Material development of oxide based CMCs and Manufacturing of complex turbine parts (prototypes shroud and combuster)
Oxide based CMCs were developed by novel manufacture routes with main works on matrix development and fibre coatings. As ceramic fibre a commercial NextelTM 720 fibre was used. Different batches of materials were developed and characterised in terms of mechanical strength, density and high temperature behaviour. Manufacture techniques were developed for complex turbine prototypes like a shroud and a combuster. The tests show a high potential for this type of material up to 1050°C even for long term use. Above this temperature the material suffers from degradation effects of the ceramic fibre. However the material still can be used for short term high temperature applications like rocket nozzles or thermal protection systems.

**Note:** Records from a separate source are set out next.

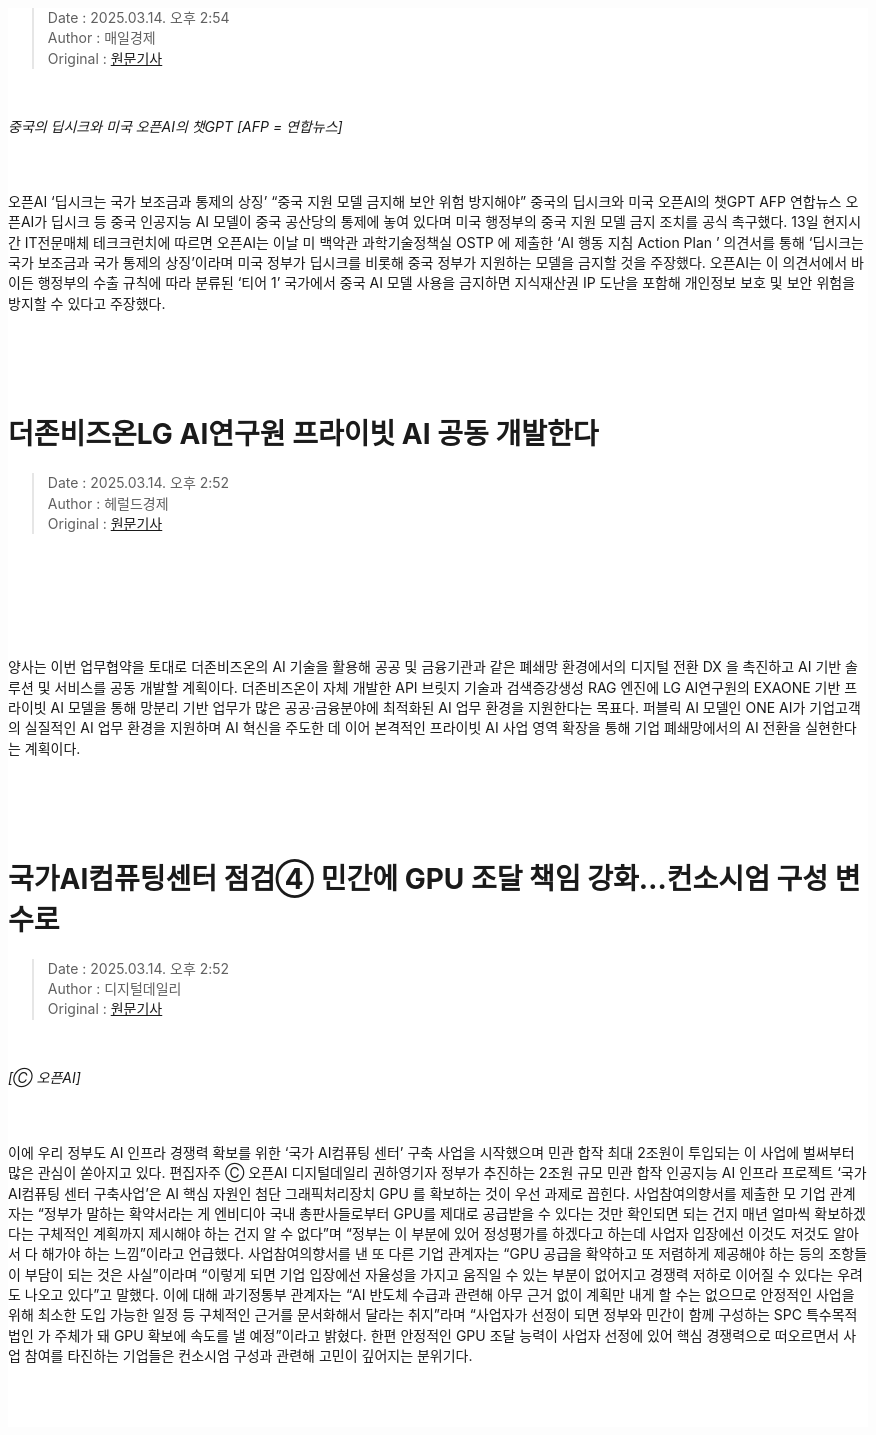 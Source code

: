 > Date : 2025.03.14. 오후 2:54  
> Author : 매일경제  
> Original : [원문기사](https://n.news.naver.com/mnews/article/009/0005458889?sid=105)  
<br/>  
  
<img alt=" 중국의 딥시크와 미국 오픈AI의 챗GPT [AFP = 연합뉴스]" class="_LAZY_LOADING _LAZY_LOADING_INIT_HIDE" src="https://imgnews.pstatic.net/image/009/2025/03/14/0005458889_001_20250314145415522.jpg?type=w860" id="img1" style="display: none;"></img><em class="img_desc"> 중국의 딥시크와 미국 오픈AI의 챗GPT [AFP = 연합뉴스]</em>  
<br/><br/>  
  
오픈AI ‘딥시크는 국가 보조금과 통제의 상징’ “중국 지원 모델 금지해 보안 위험 방지해야” 중국의 딥시크와 미국 오픈AI의 챗GPT AFP 연합뉴스 오픈AI가 딥시크 등 중국 인공지능 AI 모델이 중국 공산당의 통제에 놓여 있다며 미국 행정부의 중국 지원 모델 금지 조치를 공식 촉구했다.
13일 현지시간 IT전문매체 테크크런치에 따르면 오픈AI는 이날 미 백악관 과학기술정책실 OSTP 에 제출한 ‘AI 행동 지침 Action Plan ’ 의견서를 통해 ‘딥시크는 국가 보조금과 국가 통제의 상징’이라며 미국 정부가 딥시크를 비롯해 중국 정부가 지원하는 모델을 금지할 것을 주장했다.
오픈AI는 이 의견서에서 바이든 행정부의 수출 규칙에 따라 분류된 ‘티어 1’ 국가에서 중국 AI 모델 사용을 금지하면 지식재산권 IP 도난을 포함해 개인정보 보호 및 보안 위험을 방지할 수 있다고 주장했다.  
<br/><br/><br/>  

  
# 더존비즈온LG AI연구원 프라이빗 AI 공동 개발한다  
  
> Date : 2025.03.14. 오후 2:52  
> Author : 헤럴드경제  
> Original : [원문기사](https://n.news.naver.com/mnews/article/016/0002442334?sid=105)  
<br/>  
  
<img alt="" class="_LAZY_LOADING _LAZY_LOADING_INIT_HIDE" src="https://imgnews.pstatic.net/image/016/2025/03/14/0002442334_001_20250314145215474.jpg?type=w860" id="img1" style="display: none;"></img>  
<br/><br/>  
  
양사는 이번 업무협약을 토대로 더존비즈온의 AI 기술을 활용해 공공 및 금융기관과 같은 폐쇄망 환경에서의 디지털 전환 DX 을 촉진하고 AI 기반 솔루션 및 서비스를 공동 개발할 계획이다.
더존비즈온이 자체 개발한 API 브릿지 기술과 검색증강생성 RAG 엔진에 LG AI연구원의 EXAONE 기반 프라이빗 AI 모델을 통해 망분리 기반 업무가 많은 공공·금융분야에 최적화된 AI 업무 환경을 지원한다는 목표다.
퍼블릭 AI 모델인 ONE AI가 기업고객의 실질적인 AI 업무 환경을 지원하며 AI 혁신을 주도한 데 이어 본격적인 프라이빗 AI 사업 영역 확장을 통해 기업 폐쇄망에서의 AI 전환을 실현한다는 계획이다.  
<br/><br/><br/>  

  
# 국가AI컴퓨팅센터 점검④ 민간에 GPU 조달 책임 강화…컨소시엄 구성 변수로  
  
> Date : 2025.03.14. 오후 2:52  
> Author : 디지털데일리  
> Original : [원문기사](https://n.news.naver.com/mnews/article/138/0002192635?sid=105)  
<br/>  
  
<img alt="[&amp;#9400; 오픈AI]" class="_LAZY_LOADING _LAZY_LOADING_INIT_HIDE" src="https://imgnews.pstatic.net/image/138/2025/03/14/0002192635_001_20250314145212315.jpg?type=w860" id="img1" style="display: none;"></img><em class="img_desc">[Ⓒ 오픈AI]</em>  
<br/><br/>  
  
이에 우리 정부도 AI 인프라 경쟁력 확보를 위한 ‘국가 AI컴퓨팅 센터’ 구축 사업을 시작했으며 민관 합작 최대 2조원이 투입되는 이 사업에 벌써부터 많은 관심이 쏟아지고 있다.
편집자주 Ⓒ 오픈AI 디지털데일리 권하영기자 정부가 추진하는 2조원 규모 민관 합작 인공지능 AI 인프라 프로젝트 ‘국가 AI컴퓨팅 센터 구축사업’은 AI 핵심 자원인 첨단 그래픽처리장치 GPU 를 확보하는 것이 우선 과제로 꼽힌다.
사업참여의향서를 제출한 모 기업 관계자는 “정부가 말하는 확약서라는 게 엔비디아 국내 총판사들로부터 GPU를 제대로 공급받을 수 있다는 것만 확인되면 되는 건지 매년 얼마씩 확보하겠다는 구체적인 계획까지 제시해야 하는 건지 알 수 없다”며 “정부는 이 부분에 있어 정성평가를 하겠다고 하는데 사업자 입장에선 이것도 저것도 알아서 다 해가야 하는 느낌”이라고 언급했다.
사업참여의향서를 낸 또 다른 기업 관계자는 “GPU 공급을 확약하고 또 저렴하게 제공해야 하는 등의 조항들이 부담이 되는 것은 사실”이라며 “이렇게 되면 기업 입장에선 자율성을 가지고 움직일 수 있는 부분이 없어지고 경쟁력 저하로 이어질 수 있다는 우려도 나오고 있다”고 말했다.
이에 대해 과기정통부 관계자는 “AI 반도체 수급과 관련해 아무 근거 없이 계획만 내게 할 수는 없으므로 안정적인 사업을 위해 최소한 도입 가능한 일정 등 구체적인 근거를 문서화해서 달라는 취지”라며 “사업자가 선정이 되면 정부와 민간이 함께 구성하는 SPC 특수목적법인 가 주체가 돼 GPU 확보에 속도를 낼 예정”이라고 밝혔다.
한편 안정적인 GPU 조달 능력이 사업자 선정에 있어 핵심 경쟁력으로 떠오르면서 사업 참여를 타진하는 기업들은 컨소시엄 구성과 관련해 고민이 깊어지는 분위기다.  
<br/><br/><br/>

The targets of this activity was extension of the processing capabilities of a laboratory scale fibre coating reactor to produce in continuous mode reproducible coatings on each of the individual filaments of Nextel 720 multifilament fibre tows over lengths of the order of thousands of meters setting-up of a specific low temperature Metal Organic Chemical Vapor Deposition (MOCVD) process to deposit Zirconia coatings onto Nextel 720 fibre tows and subsequent optimisation of this novel coating system for the manufacture of the combustor and shroud. The final goal was the development of a novel ZrO2/Nextel 720 coating/fibre system, which involved three different phases with the following objectives: -development of CVD process for a new coating composition -Setting-up of a continuous mode deposition process -Fabrication of CVD coated fibres.
A complete set of NDE methodologies (consisting of Ultrasonic and Acoustic Emission) applied for the non-destructive characterization of all the Oxide/Oxide Ceramic Composites and Components which developed within the frame of the CERCO project. Classical ultrasonic inspection was used for the examination of the integrity, quality and homogeneity of the produced materials and full components. An innovative ultrasonic based methodology was also used for the stiffness matrix measurement of the Oxide/Oxide materials and based on this the degradation of the stiffness matrix components as a function of the working time of the material under simulated gas turbine conditions was provided. Finally the anisotropic damage functions of all the Oxide/Oxide materials developed within the frame of CERCO project versus the exposure period at simulated gas turbine working environment was calculated. Continuous Acoustic Emission (AE) monitoring and Pattern Recognition analysis of AE signals applied to all the quasi-static tests at room temperature both on as the received and the exposed at simulated gas turbine working conditions test samples. Based on these results a complete characterization of the damage modes and the failure mechanisms of the Oxide/Oxide materials were provided.